How to identify if SAS Switch has restarted in reality?
Answer: When SAS Switch restarts your NPS system will also get restarted and when you run ‘nzstate’ it should return message other than Online (like discovering, starting, etc) and also you can check if system got restarted by visiting /nz/kit/log/startupsvr
Run ‘nzstats’ to check the uptime. Based on that also you can check if NPS restarted or not.
Also, you can run ‘nzhs -issues’ to check for hardware issues and ‘nzds -issues’ to check for data slice issues.
How to check current counter value?
For that snmp command needs to be run on your server. Just run ‘snmpwalk -Os -c public -v 1 sassw01a’ on your server and check for value under sysUpTimeInstance. This command will find the current counter value for SAS Switch 1a.

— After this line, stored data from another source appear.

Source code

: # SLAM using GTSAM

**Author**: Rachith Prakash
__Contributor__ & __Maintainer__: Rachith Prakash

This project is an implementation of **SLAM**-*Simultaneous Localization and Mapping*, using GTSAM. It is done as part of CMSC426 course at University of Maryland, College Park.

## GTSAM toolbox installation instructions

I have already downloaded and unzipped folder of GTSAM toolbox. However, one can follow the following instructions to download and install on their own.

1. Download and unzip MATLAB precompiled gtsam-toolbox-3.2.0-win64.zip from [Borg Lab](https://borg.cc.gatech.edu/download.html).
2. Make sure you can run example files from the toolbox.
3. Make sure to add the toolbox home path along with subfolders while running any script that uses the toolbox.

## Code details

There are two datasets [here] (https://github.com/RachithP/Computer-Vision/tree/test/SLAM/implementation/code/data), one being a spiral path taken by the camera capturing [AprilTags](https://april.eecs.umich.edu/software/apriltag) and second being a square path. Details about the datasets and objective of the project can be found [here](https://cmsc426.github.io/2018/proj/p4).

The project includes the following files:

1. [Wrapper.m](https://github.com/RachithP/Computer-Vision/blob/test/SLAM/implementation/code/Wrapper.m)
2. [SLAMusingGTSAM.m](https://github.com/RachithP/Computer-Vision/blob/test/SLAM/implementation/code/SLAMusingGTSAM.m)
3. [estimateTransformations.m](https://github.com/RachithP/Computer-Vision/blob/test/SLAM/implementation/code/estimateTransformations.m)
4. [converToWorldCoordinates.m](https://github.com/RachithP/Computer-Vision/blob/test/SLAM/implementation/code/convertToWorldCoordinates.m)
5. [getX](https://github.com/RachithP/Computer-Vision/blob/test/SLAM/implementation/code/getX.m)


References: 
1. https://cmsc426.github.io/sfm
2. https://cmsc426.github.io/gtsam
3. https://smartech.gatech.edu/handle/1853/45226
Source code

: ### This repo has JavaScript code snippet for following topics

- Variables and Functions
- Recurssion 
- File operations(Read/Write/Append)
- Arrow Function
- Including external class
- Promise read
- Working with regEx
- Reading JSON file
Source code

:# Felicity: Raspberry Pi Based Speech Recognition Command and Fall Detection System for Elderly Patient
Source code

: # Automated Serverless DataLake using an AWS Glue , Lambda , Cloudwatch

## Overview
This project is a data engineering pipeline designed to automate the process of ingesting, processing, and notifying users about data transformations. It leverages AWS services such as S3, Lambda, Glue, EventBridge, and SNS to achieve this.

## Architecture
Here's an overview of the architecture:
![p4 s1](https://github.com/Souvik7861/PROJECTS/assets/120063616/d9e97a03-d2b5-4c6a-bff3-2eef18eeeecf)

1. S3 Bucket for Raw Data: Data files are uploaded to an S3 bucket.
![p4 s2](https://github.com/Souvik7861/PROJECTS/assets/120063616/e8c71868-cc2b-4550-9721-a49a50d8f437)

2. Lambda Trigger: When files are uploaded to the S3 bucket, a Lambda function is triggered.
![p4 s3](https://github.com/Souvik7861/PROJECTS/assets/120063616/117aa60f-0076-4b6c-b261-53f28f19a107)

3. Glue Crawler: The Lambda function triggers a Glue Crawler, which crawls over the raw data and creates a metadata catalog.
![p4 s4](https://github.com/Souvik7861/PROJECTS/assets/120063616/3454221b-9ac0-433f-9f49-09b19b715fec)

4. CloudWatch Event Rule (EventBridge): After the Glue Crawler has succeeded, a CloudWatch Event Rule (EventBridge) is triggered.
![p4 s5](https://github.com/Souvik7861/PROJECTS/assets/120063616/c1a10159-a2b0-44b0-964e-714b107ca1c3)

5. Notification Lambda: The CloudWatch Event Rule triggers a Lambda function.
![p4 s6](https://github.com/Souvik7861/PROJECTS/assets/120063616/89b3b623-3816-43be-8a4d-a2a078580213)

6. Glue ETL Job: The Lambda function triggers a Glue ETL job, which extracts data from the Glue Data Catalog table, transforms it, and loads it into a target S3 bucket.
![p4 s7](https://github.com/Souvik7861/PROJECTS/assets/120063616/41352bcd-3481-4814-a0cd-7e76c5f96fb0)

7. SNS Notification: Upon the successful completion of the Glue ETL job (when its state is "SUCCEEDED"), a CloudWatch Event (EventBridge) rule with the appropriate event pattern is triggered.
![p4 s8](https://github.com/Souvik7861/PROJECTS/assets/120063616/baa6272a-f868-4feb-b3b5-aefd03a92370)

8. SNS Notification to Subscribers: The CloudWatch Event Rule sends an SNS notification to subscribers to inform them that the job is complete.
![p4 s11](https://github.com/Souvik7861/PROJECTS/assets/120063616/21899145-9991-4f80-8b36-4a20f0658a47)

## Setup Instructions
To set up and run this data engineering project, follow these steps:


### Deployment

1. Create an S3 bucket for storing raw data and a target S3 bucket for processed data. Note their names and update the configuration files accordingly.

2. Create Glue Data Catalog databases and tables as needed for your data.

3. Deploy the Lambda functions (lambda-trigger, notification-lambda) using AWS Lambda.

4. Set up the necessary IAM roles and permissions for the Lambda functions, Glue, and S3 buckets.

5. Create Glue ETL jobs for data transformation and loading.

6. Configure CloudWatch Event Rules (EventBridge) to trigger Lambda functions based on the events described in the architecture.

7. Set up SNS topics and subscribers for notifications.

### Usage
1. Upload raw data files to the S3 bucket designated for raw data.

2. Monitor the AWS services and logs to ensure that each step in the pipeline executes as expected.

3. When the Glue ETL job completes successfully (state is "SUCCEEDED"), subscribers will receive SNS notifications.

-bash-3.2$ snmpwalk -Os -c public -v 1 sassw01a
sysDescr.0 = STRING: IBM BladeCenter SAS Connectivity Module
sysObjectID.0 = OID: enterprises.2.3.111
truncating unsigned value to 32 bits (2)
sysUpTimeInstance = Timeticks: (3506813348) 405 days, 21:08:53.48
sysContact.0 = STRING: Unassigned
sysName.0 = STRING: IBM-SAS-MODULE
sysLocation.0 = STRING: Unassigned
sysServices.0 = INTEGER: 8
Similarly to check the counter value for switch 1b you have to run ‘snmpwalk -Os -c public -v 1 sassw01b’